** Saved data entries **
=== Section Start ===

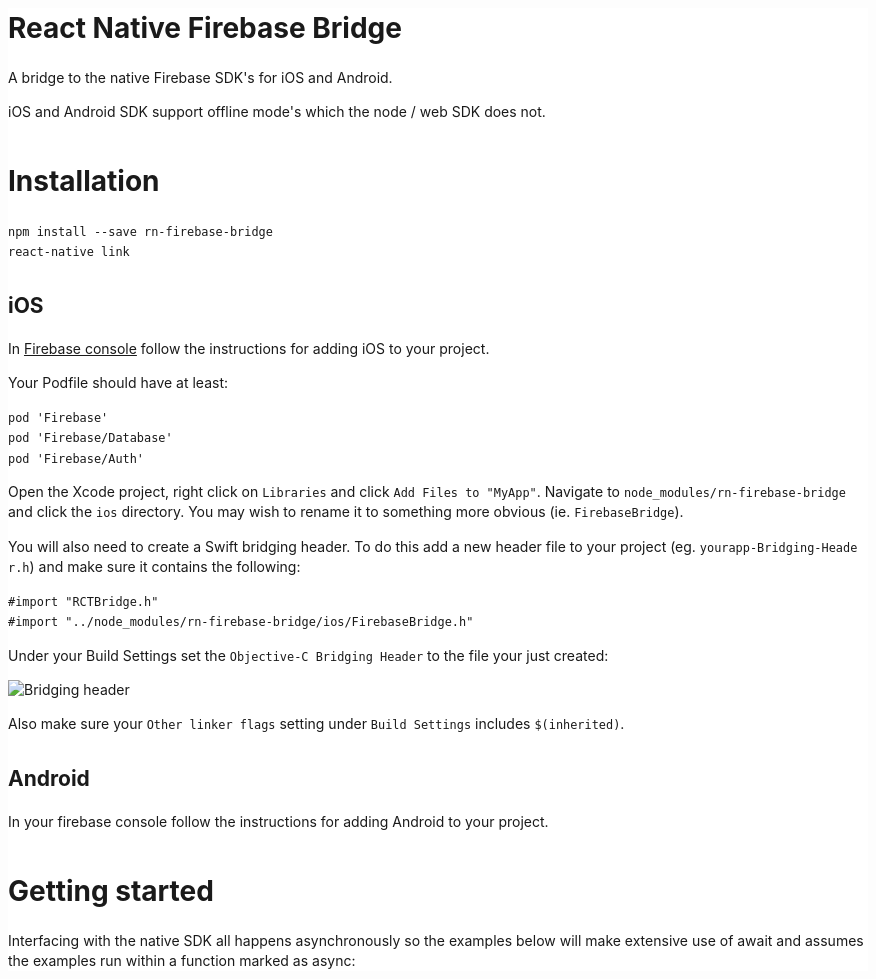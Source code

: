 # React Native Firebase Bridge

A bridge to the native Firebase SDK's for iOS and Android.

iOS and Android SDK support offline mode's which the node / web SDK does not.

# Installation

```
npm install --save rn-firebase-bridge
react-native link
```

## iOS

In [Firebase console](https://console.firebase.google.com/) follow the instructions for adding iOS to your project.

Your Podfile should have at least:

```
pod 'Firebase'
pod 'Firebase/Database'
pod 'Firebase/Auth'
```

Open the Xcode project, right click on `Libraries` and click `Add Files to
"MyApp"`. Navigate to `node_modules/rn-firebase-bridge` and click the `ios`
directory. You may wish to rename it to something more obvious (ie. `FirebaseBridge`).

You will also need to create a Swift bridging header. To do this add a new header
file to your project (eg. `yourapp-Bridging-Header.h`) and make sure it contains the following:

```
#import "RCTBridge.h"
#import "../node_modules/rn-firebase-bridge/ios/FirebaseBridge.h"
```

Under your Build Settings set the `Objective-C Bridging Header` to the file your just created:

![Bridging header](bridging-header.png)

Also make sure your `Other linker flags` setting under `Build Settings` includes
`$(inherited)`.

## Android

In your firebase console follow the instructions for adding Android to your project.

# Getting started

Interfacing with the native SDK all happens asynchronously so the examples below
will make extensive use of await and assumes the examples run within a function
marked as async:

=== Section End ===

** Problem to work on **
Please reproduce, word for word, every line from the first line of the records above through the line containing "In [Firebase console](https://console.firebase.google.com/)", and leave out the pictures.

** Finished task **
Source code

: # React Native Firebase Bridge

A bridge to the native Firebase SDK's for iOS and Android.

iOS and Android SDK support offline mode's which the node / web SDK does not.

# Installation

```
npm install --save rn-firebase-bridge
react-native link
```

## iOS

In [Firebase console](https://console.firebase.google.com/) follow the instructions for adding iOS to your project.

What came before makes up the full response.